Se puede decir entonces que este primer volumen es el reclutamiento por un equipo del servicio de inteligencia británico formado por sus antiguos conocidos y mentores de Oxford, aunque esto yo diría que es resumirlo muy superficialmente, aunque sí que puede ser una excusa para Javier Marías para volver a detenerse en otro de esos temas recurrentes suyos, relacionado con los secretos, y este es el de la identidad, o el de las diferentes identidades, que también ha surgido una y otra vez en otras novelas suyas, no tanto el espionaje sino el camuflarse bajo varias versiones de uno mismo: “Aprendí que lo que tan solo ocurre no nos afecta apenas o no más que lo que no ocurre, sino su relato (también el de lo que no ocurre)”. Jacobo Deza, también llamado Jaime, Jacques, Jack, Diego… dependiendo de las diferentes etapas de su vida o de los estados de ánimo de los demás, es llamado a lo largo de la novela por estos diferentes nombres y aunque se reconozca en todos, quizá el de Jacques sea con el que más cómodo se siente, que es con el que lo llamaba su madre. Así que ya antes de que Deza se involucre en este grupo de inteligencia, ya viene con parte de los deberes hechos, en el sentido de que sus nombres podrían ser sus distintas versiones de él mismo, y una vez corroborada su habilidad para descifrar los rostros, quizás sea la persona idónea para este reclutamiento.


“La gente va y cuenta irremediablemente y lo cuenta todo mas pronto o más tarde, lo interesante y lo fútil, lo privado y lo público, lo íntimo y lo superfluo, lo que debería permanecer oculto y lo que ha de ser difundido, la pena y las alegrías y el resentimiento, los agravios y la adoración y los planes para la venganza, lo que nos enorgullece y lo que nos avergüenza, lo que parecía un secreto y lo que pedía serlo, lo consabido y lo inconfesable y lo horroroso y lo manifiesto, lo sustancial, el enamoramiento y lo insignificante el enamoramiento.” ("El enamoramiento es insignificante, su espera en cambio es sustancial", Mañana en la batalla piensa en mí)


En "Fiebre y lanza" obtenemos una historia a medias pero sí que sabemos que hay una traición en el pasado relacionada con su padre durante la Guerra Civil Española.
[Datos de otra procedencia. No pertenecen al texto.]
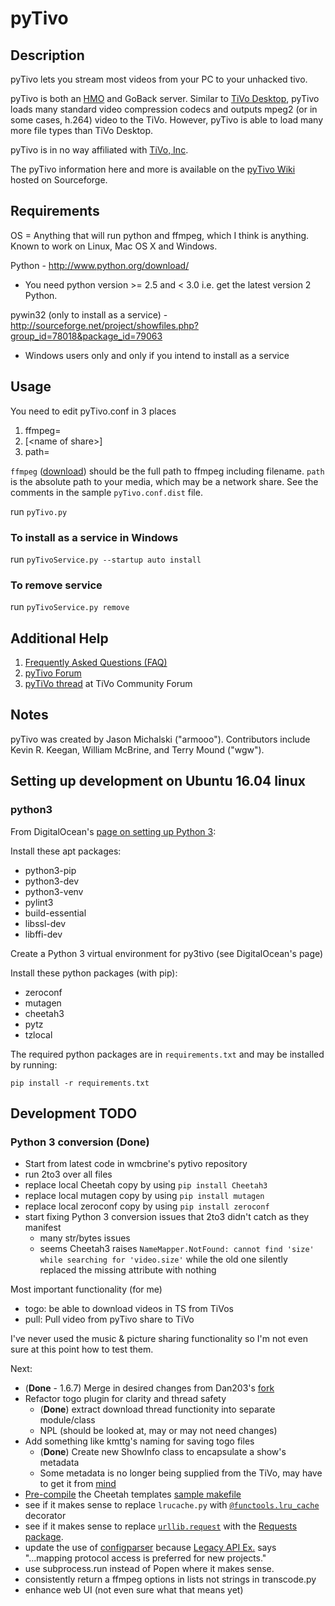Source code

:# pyTivo

## Description

pyTivo lets you stream most videos from your PC to your unhacked tivo.

pyTivo is both an [HMO][HMO spec] and GoBack server. Similar to [TiVo Desktop][],
pyTivo loads many standard video compression codecs and outputs mpeg2 (or in some
cases, h.264) video to the TiVo. However, pyTivo is able to load many more file
types than TiVo Desktop.

pyTivo is in no way affiliated with [TiVo, Inc][TiVo]. 

The pyTivo information here and more is available on the [pyTivo Wiki][] hosted on Sourceforge.

## Requirements

OS = Anything that will run python and ffmpeg, which I think is
anything. Known to work on Linux, Mac OS X and Windows.

Python - http://www.python.org/download/

- You need python version >= 2.5 and < 3.0 i.e. get the latest version 2 Python.

pywin32 (only to install as a service) -
http://sourceforge.net/project/showfiles.php?group_id=78018&package_id=79063
- Windows users only and only if you intend to install as a service

## Usage

You need to edit pyTivo.conf in 3 places

1. ffmpeg=
2. [&lt;name of share>]
3. path=

`ffmpeg` ([download][ffmpeg download]) should be the full path to ffmpeg including filename.
`path` is the absolute path to your media, which may be a network share. See the comments
in the sample `pyTivo.conf.dist` file.

run `pyTivo.py`

### To install as a service in Windows

run `pyTivoService.py --startup auto install`

### To remove service

run `pyTivoService.py remove`

## Additional Help

1. [Frequently Asked Questions (FAQ)][pyTivo FAQ]
1. [pyTivo Forum][]
1. [pyTiVo thread][] at TiVo Community Forum 

## Notes
pyTivo was created by Jason Michalski ("armooo"). Contributors include
Kevin R. Keegan, William McBrine, and Terry Mound ("wgw").

[HMO spec]: <http://tivopod.sourceforge.net/tivohomemedia.pdf> "TiVo Home Media Option specification"
[TiVo Desktop]: <https://support.tivo.com/articles/Installation_Setup_Configuration/TiVo-Desktop-Desktop-Plus-for-PC-Installation-and-Use> "TiVo Desktop support"
[TiVo]: <https://www.tivo.com/> "TiVo website"
[pyTivo Wiki]: <https://pytivo.sourceforge.io/wiki/index.php/PyTivo> "pyTivo Wiki"
[ffmpeg download]: <https://ffmpeg.org/download.html> "Download FFmpeg"
[pyTivo FAQ]: <https://pytivo.sourceforge.io/wiki/index.php/Frequently_Asked_Questions> "pytivo FAQ"
[pyTivo Forum]: <https://pytivo.sourceforge.io/forum/> "pyTivo Forum"
[pyTiVo thread]: <http://www.tivocommunity.com/tivo-vb/showthread.php?t=328459> "pyTiVo thread on TiVo Community Forum"

## Setting up development on Ubuntu 16.04 linux

### python3

From DigitalOcean's [page on setting up Python 3](https://www.digitalocean.com/community/tutorials/how-to-install-python-3-and-set-up-a-programming-environment-on-an-ubuntu-16-04-server):

Install these apt packages:
- python3-pip
- python3-dev
- python3-venv
- pylint3
- build-essential
- libssl-dev
- libffi-dev

Create a Python 3 virtual environment for py3tivo (see DigitalOcean's page)

Install these python packages (with pip):
- zeroconf
- mutagen
- cheetah3
- pytz
- tzlocal

The required python packages are in `requirements.txt` and may be installed by running:

    pip install -r requirements.txt

## Development TODO

### Python 3 conversion (Done)

- Start from latest code in wmcbrine's pytivo repository
- run 2to3 over all files
- replace local Cheetah copy by using `pip install Cheetah3`
- replace local mutagen copy by using `pip install mutagen`
- replace local zeroconf copy by using `pip install zeroconf`
- start fixing Python 3 conversion issues that 2to3 didn't catch as they manifest
    - many str/bytes issues
    - seems Cheetah3 raises `NameMapper.NotFound: cannot find 'size' while searching for 'video.size'`
      while the old one silently replaced the missing attribute with nothing


Most important functionality (for me)

- togo: be able to download videos in TS from TiVos
- pull: Pull video from pyTivo share to TiVo

I've never used the music & picture sharing functionality so I'm not even sure at
this point how to test them.

Next:

- (**Done** - 1.6.7) Merge in desired changes from Dan203's [fork][dan203 pytivo]
- Refactor togo plugin for clarity and thread safety
    - (**Done**) extract download thread functionity into separate module/class
    - NPL (should be looked at, may or may not need changes)
- Add something like kmttg's naming for saving togo files
    - (**Done**) Create new ShowInfo class to encapsulate a show's metadata
    - Some metadata is no longer being supplied from the TiVo, may have to get it from [mind][tivo mind thread]
- [Pre-compile][cheetah compile] the Cheetah templates [sample makefile][cheetah makefile tip]
- see if it makes sense to replace `lrucache.py` with [`@functools.lru_cache`][lru_cache] decorator
- see if it makes sense to replace [`urllib.request`][py3 urllib.request] with the
  [Requests package][py3 requests pkg].
- update the use of [configparser][py3 configparser] because [Legacy API Ex.][py3 config legacy]
  says "...mapping protocol access is preferred for new projects."
- use subprocess.run instead of Popen where it makes sense.
- consistently return a ffmpeg options in lists not strings in transcode.py
- enhance web UI (not even sure what that means yet)

[cheetah makefile tip]: <https://pythonhosted.org/Cheetah/users_guide/tipsAndTricks.html#makefiles>
[cheetah compile]: <https://pythonhosted.org/Cheetah/recipes/precompiled.html>
[dan203 pytivo]: <https://github.com/Dan203/pytivo> "Dan Haddix's pytivo fork on github"
[lru_cache]: <https://docs.python.org/3/library/functools.html>
[py3 urllib.request]: <https://docs.python.org/3/library/urllib.request.html?highlight=request#module-urllib.request>
[py3 requests pkg]: <http://docs.python-requests.org/en/master/>
[py3 configparser]: <https://docs.python.org/3/library/configparser.html?highlight=configparser#module-configparser>
[py3 config legacy]: <https://docs.python.org/3/library/configparser.html?highlight=configparser#legacy-api-examples>
[tivo mind thread]: <https://www.google.com/url?sa=t&rct=j&q=&esrc=s&source=web&cd=4&cad=rja&uact=8&ved=0ahUKEwi97OrQk6PVAhVFFT4KHZg7ASkQFgg4MAM&url=http%3A%2F%2Fwww.tivocommunity.com%2Fcommunity%2Findex.php%3Fthreads%2Fwhich-tivo-api-for-show-list-and-forced-playing-on-tivo.539075%2F&usg=AFQjCNHBHt_ng1m_03xDNk_04hj1ewTTtA>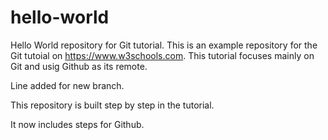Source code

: # hello-world
Hello World repository for Git tutorial.
This is an example repository for the Git tutoial on https://www.w3schools.com.
This tutorial focuses mainly on Git and usig Github as its remote.

Line added for new branch.

This repository is built step by step in the tutorial.

It now includes steps for Github.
Los padres de Deza estuvieron muy involucrados durante la contienda y su padre estuvo a punto de morir a causa de la traición de su mejor amigo (“.. y rara es la confianza, que antes o después no se traiciona, raro el vínculo que no se enreda o anuda, y así acaba apretando y hay que tirar de navaja o filo para cortarlo"). Todo este pasado todavía influye a Deza porque no puede aceptar que su padre no viera venir esta traición, y que nunca tuviera la más mínima sospecha de su amigo. Es un tema central en la novela y la que dota la novela de un cierto suspense, pero al mismo tiempo es un hecho del pasado que lo ha convertido en quién es, un hombre que no revela nada bajo la superficie, hermético. Marías está continuamente dándole vueltas al hecho de que la mayoría de las personas son incapaces de ver más allá de sus narices, o se niegan a percibir la verdad cuando la ven. Manipulamos los hechos a nuestra conveniencia para que vayan encajando con lo que queremos ver, por este motivo, la habilidad que tiene Deza para desentrañar lo que hay bajo la superficie “interesada” de la mayoría de las personas, resulta un talento fundamental para predecir de qué serían capaces los individuos en un futuro (“porque los hombres llevan sus probabilidades en el interior de sus venas, y solo es cuestión de tiempo, de tentaciones y circunstancias que por fin las conduzcan a su cumplimiento”), una forma de adelantarse al futuro descifrando sus rostros para ese mañana, si seguirían siendo los mismos después de las distintas circunstancias de sus vidas, o serían capaces de traición.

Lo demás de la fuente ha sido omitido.